1809: WHO WAS BORN IN THAT YEAR?

Published August 2, 2008
Holy Bible

Recently, Newsweek magazine ran an article asking the question, “Who Was More Important: Lincoln or Darwin?”  The relevancy of the question focuses on the fact that both were born in 1809, on 12 February to be exact.  Darwin was the father of the evolutionary hypothesis.  Lincoln, 16th president, issued the Emancipation Proclamation and engineered the defeat of the south during the Civil War (1861-1865), the bloodiest conflict in American History.  Influenced by the theories on overpopulation by Thomas Malthus, Darwin’s data and specimens gathered from his 1836 voyage on the Beagle helped him formulate his theory of natural selection.  He understood how profound his theory actually was; for it meant that there was nothing special about humans.  They were the product of the same force—natural selection—that produced all other forms of life.  Also, his theory meant that there was a mechanistic purposelessness to the physical world.  His idea had enormous social and political implications.  They also had unspeakable implications for biblical Christianity.  Darwin proposed an idea that questioned order, design and purpose.  For the first time in human history, Darwin would make atheism respectable.

In contrast, Abraham Lincoln was a master politician.  But his ability to write captivated his generation and those long after he was assassinated.  The Emancipation Proclamation, although a political document designed to foster the defeat of the South by destroying the entire southern way of life, established that the Civil War was about more than preserving the Union.  Few can read his Gettysburg Address (1863) and not be moved by the cadence of his words.  For in it he defined the very purpose of the United States of America:  Old words like liberty and equality took on a new meaning after the Address.  A speech (272 words) that took only a few minutes to give forever changed the course of American history.  Finally, consider his Second Inaugural Address of 1865.  Weaving together phrases and words from the Bible, Lincoln said:  “With malice toward none; with charity for all; with fairness in the right, as God gives us to see the right, let us strive on to finish the work we are in; to bind up the nation’s wounds; to care for the widow and his orphan—to do all which may achieve and cherish a just, and a lasting peace, among ourselves, and with all nations.”  Lincoln mentioned God six times in one paragraph alone, affirming His sovereignty and providence:  “The Almighty has His own purposes,” he argued.  Lincoln made clear that one of His purposes was to chastise both the north and the south for the evil of slavery.  He also wrote:  “Fondly do we hope, fervently do we pray, that this mighty scourge of war may speedily pass away.  Yet, if God wills that it continue until all the wealth piled by the bondsman’s two hundred and fifty years of unrequited toil shall be sunk, and until every drop of blood drawn with the lash shall be paid by another drawn with the sword, as was said three thousand years ago, so still it must be said ‘the judgments of the Lord are true and righteous altogether.’” 

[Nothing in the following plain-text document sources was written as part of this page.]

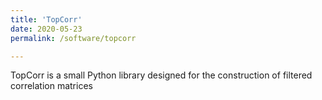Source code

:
 ```yaml
---
title: 'TopCorr'
date: 2020-05-23
permalink: /software/topcorr

---
```


TopCorr is a small Python library designed for the construction of filtered correlation matrices
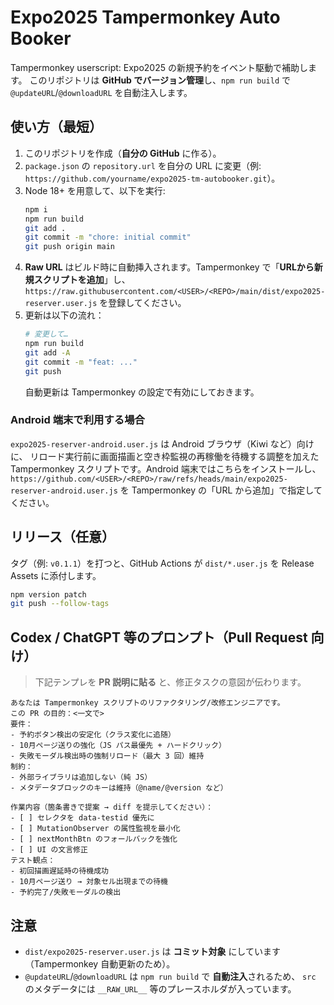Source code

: # Expo2025 Tampermonkey Auto Booker

Tampermonkey userscript: Expo2025 の新規予約をイベント駆動で補助します。
このリポジトリは **GitHub でバージョン管理**し、`npm run build` で
`@updateURL`/`@downloadURL` を自動注入します。

## 使い方（最短）

1. このリポジトリを作成（**自分の GitHub** に作る）。
2. `package.json` の `repository.url` を自分の URL に変更（例: `https://github.com/yourname/expo2025-tm-autobooker.git`）。
3. Node 18+ を用意して、以下を実行:
   ```bash
   npm i
   npm run build
   git add .
   git commit -m "chore: initial commit"
   git push origin main
   ```
4. **Raw URL** はビルド時に自動挿入されます。Tampermonkey で「**URLから新規スクリプトを追加**」し、
   `https://raw.githubusercontent.com/<USER>/<REPO>/main/dist/expo2025-reserver.user.js`
   を登録してください。
5. 更新は以下の流れ：
   ```bash
   # 変更して…
   npm run build
   git add -A
   git commit -m "feat: ..."
   git push
   ```
   自動更新は Tampermonkey の設定で有効にしておきます。

### Android 端末で利用する場合

`expo2025-reserver-android.user.js` は Android ブラウザ（Kiwi など）向けに、
リロード実行前に画面描画と空き枠監視の再稼働を待機する調整を加えた
Tampermonkey スクリプトです。Android 端末ではこちらをインストールし、
`https://github.com/<USER>/<REPO>/raw/refs/heads/main/expo2025-reserver-android.user.js`
を Tampermonkey の「URL から追加」で指定してください。

## リリース（任意）

タグ（例: `v0.1.1`）を打つと、GitHub Actions が `dist/*.user.js` を Release Assets に添付します。
```bash
npm version patch
git push --follow-tags
```

## Codex / ChatGPT 等のプロンプト（Pull Request 向け）

> 下記テンプレを **PR 説明に貼る** と、修正タスクの意図が伝わります。

```
あなたは Tampermonkey スクリプトのリファクタリング/改修エンジニアです。
この PR の目的：<一文で>
要件：
- 予約ボタン検出の安定化（クラス変化に追随）
- 10月ページ送りの強化（JS パス最優先 + ハードクリック）
- 失敗モーダル検出時の強制リロード（最大 3 回）維持
制約：
- 外部ライブラリは追加しない（純 JS）
- メタデータブロックのキーは維持（@name/@version など）

作業内容（箇条書きで提案 → diff を提示してください）：
- [ ] セレクタを data-testid 優先に
- [ ] MutationObserver の属性監視を最小化
- [ ] nextMonthBtn のフォールバックを強化
- [ ] UI の文言修正
テスト観点：
- 初回描画遅延時の待機成功
- 10月ページ送り → 対象セル出現までの待機
- 予約完了/失敗モーダルの検出
```

## 注意

- `dist/expo2025-reserver.user.js` は **コミット対象** にしています（Tampermonkey 自動更新のため）。
- `@updateURL`/`@downloadURL` は `npm run build` で **自動注入**されるため、
  `src` のメタデータには `__RAW_URL__` 等のプレースホルダが入っています。
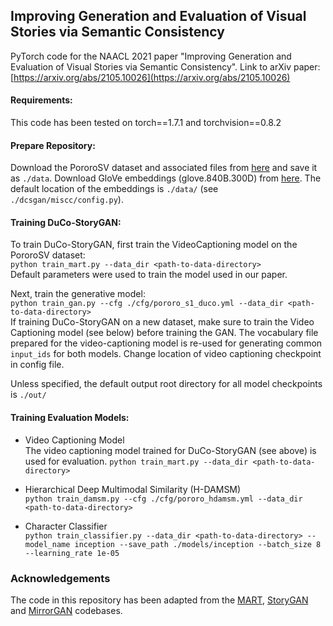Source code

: ## Improving Generation and Evaluation of Visual Stories via Semantic Consistency

PyTorch code for the NAACL 2021 paper "Improving Generation and Evaluation of Visual Stories via Semantic Consistency".
Link to arXiv paper: [https://arxiv.org/abs/2105.10026](https://arxiv.org/abs/2105.10026)

#### Requirements:
This code has been tested on torch==1.7.1 and torchvision==0.8.2

#### Prepare Repository:
 Download the PororoSV dataset and associated files from [here](https://drive.google.com/file/d/1BqKizOZn4o4dbwNGK7ThCDnNEOVAolnf/view?usp=sharing) and save it as ```./data```.
 Download GloVe embeddings (glove.840B.300D) from [here](https://nlp.stanford.edu/projects/glove/). The default location of the embeddings is ```./data/``` (see ```./dcsgan/miscc/config.py```). 

#### Training DuCo-StoryGAN:

To train DuCo-StoryGAN, first train the VideoCaptioning model on the PororoSV dataset:\
```python train_mart.py --data_dir <path-to-data-directory>```\
Default parameters were used to train the model used in our paper.

Next, train the generative model:\
```python train_gan.py --cfg ./cfg/pororo_s1_duco.yml --data_dir <path-to-data-directory>```\
If training DuCo-StoryGAN on a new dataset, make sure to train the Video Captioning model (see below) before training the GAN. The vocabulary file prepared for the video-captioning model is re-used for generating common ```input_ids``` for both models. Change location of video captioning checkpoint in config file.
    
Unless specified, the default output root directory for all model checkpoints is ```./out/```


#### Training Evaluation Models:
* Video Captioning Model\
The video captioning model trained for DuCo-StoryGAN (see above) is used for evaluation.
```python train_mart.py --data_dir <path-to-data-directory>```

* Hierarchical Deep Multimodal Similarity (H-DAMSM)\
```python train_damsm.py --cfg ./cfg/pororo_hdamsm.yml --data_dir <path-to-data-directory>```
    
* Character Classifier\
```python train_classifier.py --data_dir <path-to-data-directory> --model_name inception --save_path ./models/inception --batch_size 8 --learning_rate 1e-05```


### Acknowledgements
The code in this repository has been adapted from the [MART](https://github.com/jayleicn/recurrent-transformer), [StoryGAN](https://github.com/yitong91/StoryGAN) and [MirrorGAN](https://github.com/qiaott/MirrorGAN) codebases.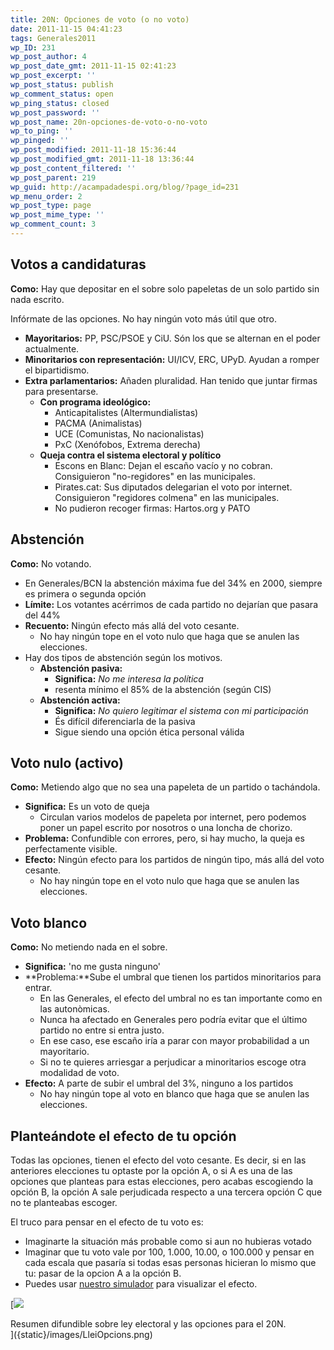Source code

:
 ```yaml
---
title: 20N: Opciones de voto (o no voto)
date: 2011-11-15 04:41:23
tags: Generales2011
wp_ID: 231
wp_post_author: 4
wp_post_date_gmt: 2011-11-15 02:41:23
wp_post_excerpt: ''
wp_post_status: publish
wp_comment_status: open
wp_ping_status: closed
wp_post_password: ''
wp_post_name: 20n-opciones-de-voto-o-no-voto
wp_to_ping: ''
wp_pinged: ''
wp_post_modified: 2011-11-18 15:36:44
wp_post_modified_gmt: 2011-11-18 13:36:44
wp_post_content_filtered: ''
wp_post_parent: 219
wp_guid: http://acampadadespi.org/blog/?page_id=231
wp_menu_order: 2
wp_post_type: page
wp_post_mime_type: ''
wp_comment_count: 3
---
```

## Votos a candidaturas

**Como:** Hay que depositar en el sobre solo papeletas de un solo partido sin nada escrito.

Infórmate de las opciones. No hay ningún voto más útil que otro.

- **Mayoritarios:**  PP, PSC/PSOE y CiU. Són los que se alternan en el poder actualmente.
- **Minoritarios con representación:**  UI/ICV, ERC, UPyD. Ayudan a romper el bipartidismo.
- **Extra parlamentarios:** Añaden pluralidad. Han tenido que juntar firmas para presentarse.
  - **Con programa ideológico:**
	- Anticapitalistes (Altermundialistas)
	- PACMA (Animalistas)
	- UCE (Comunistas, No nacionalistas)
	- PxC (Xenófobos, Extrema derecha)
  - **Queja contra el sistema electoral y político**
    - Escons en Blanc: Dejan el escaño vacío y no cobran. Consiguieron "no-regidores" en las municipales.
    - Pirates.cat: Sus diputados delegarian el voto por internet. Consiguieron "regidores colmena" en las municipales.
    - No pudieron recoger firmas: Hartos.org y PATO

## Abstención

**Como:** No votando.

- En Generales/BCN la abstención máxima fue del 34% en 2000, siempre es primera o segunda opción
- **Límite:** Los votantes acérrimos de cada partido no dejarían que pasara del 44%
- **Recuento:** Ningún efecto más allá del voto cesante.
    - No hay ningún tope en el voto nulo que haga que se anulen las elecciones.
- Hay dos tipos de abstención según los motivos.
    - **Abstención pasiva:**
        - **Significa:** _No me interesa la política_
        - resenta mínimo el 85% de la abstención (según CIS)
    - **Abstención activa:**
        - **Significa:** _No quiero legitimar el sistema con mi participación_
        - És difícil diferenciarla de la pasiva
        - Sigue siendo una opción ética personal válida

## Voto nulo (activo)

**Como:** Metiendo algo que no sea una papeleta de un partido o tachándola.

- **Significa:** Es un voto de queja
    - Circulan varios modelos de papeleta por internet, pero podemos poner un papel escrito por nosotros o una loncha de chorizo.
- **Problema:** Confundible con errores, pero, si hay mucho, la queja es perfectamente visible.
- **Efecto:** Ningún efecto para los partidos de ningún tipo, más allá del voto cesante.
    - No hay ningún tope en el voto nulo que haga que se anulen las elecciones.

## Voto blanco

**Como:** No metiendo nada en el sobre.

- **Significa:** 'no me gusta ninguno'
- **Problema:**Sube el umbral que tienen los partidos minoritarios para entrar.
    - En las Generales, el efecto del umbral no es tan importante como en las autonòmicas.
    - Nunca ha afectado en Generales pero podría evitar que el último partido no entre si entra justo.
    - En ese caso, ese escaño iría a parar con mayor probabilidad a un mayoritario.
    - Si no te quieres arriesgar a perjudicar a minoritarios escoge otra modalidad de voto.
- **Efecto:** A parte de subir el umbral del 3%, ninguno a los partidos
    - No hay ningún tope al voto en blanco que haga que se anulen las elecciones.

## Planteándote el efecto de tu opción

Todas las opciones, tienen el efecto del voto cesante. Es decir, si en las anteriores elecciones tu optaste por la opción A, o si A es una de las opciones que planteas para estas elecciones, pero acabas escogiendo la opción B, la opción A sale perjudicada respecto a una tercera opción C que no te planteabas escoger.

El truco para pensar en el efecto de tu voto es:

- Imaginarte la situación más probable como si aun no hubieras votado
- Imaginar que tu voto vale por 100, 1.000, 10.00, o 100.000 y pensar en cada escala que pasaría si todas esas personas hicieran lo mismo que tu: pasar de la opcion A a la opción B.
- Puedes usar [nuestro simulador]({filename}/pages/envote.md) para visualizar el efecto.


[![]({static}/images/LleiOpcions.png)
<div class='caption'>
Resumen difundible sobre ley electoral  y las opciones para el 20N.
</div>
]({static}/images/LleiOpcions.png)
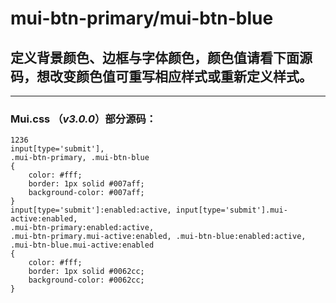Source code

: # mui-btn-primary/mui-btn-blue



## 定义背景颜色、边框与字体颜色，颜色值请看下面源码，想改变颜色值可重写相应样式或重新定义样式。




---


### Mui.css （*v3.0.0*）部分源码：
```
1236
input[type='submit'],
.mui-btn-primary, .mui-btn-blue
{
    color: #fff;
    border: 1px solid #007aff;
    background-color: #007aff;
}
input[type='submit']:enabled:active, input[type='submit'].mui-active:enabled,
.mui-btn-primary:enabled:active,
.mui-btn-primary.mui-active:enabled, .mui-btn-blue:enabled:active, .mui-btn-blue.mui-active:enabled
{
    color: #fff;
    border: 1px solid #0062cc;
    background-color: #0062cc;
}

```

In 1859, the year Origin of Species was published, Darwin synthesized many ideas that had been floating around since the Enlightenment.  In that sense, natural selection would have been articulated by someone.  But try to imagine American history, the Civil War, without Lincoln.  One cannot!  In my view as a Christian leader, Darwin was a destroyer; Lincoln was just the opposite.  Lincoln’s ideas, his force in history and the language of his speeches forever shaped the destiny of this nation—and indeed defined its very essence.  I have no difficulty deciding whose impact was more positive and more far-reaching.

See the article in the 7-14 July 2008 issue of Newsweek.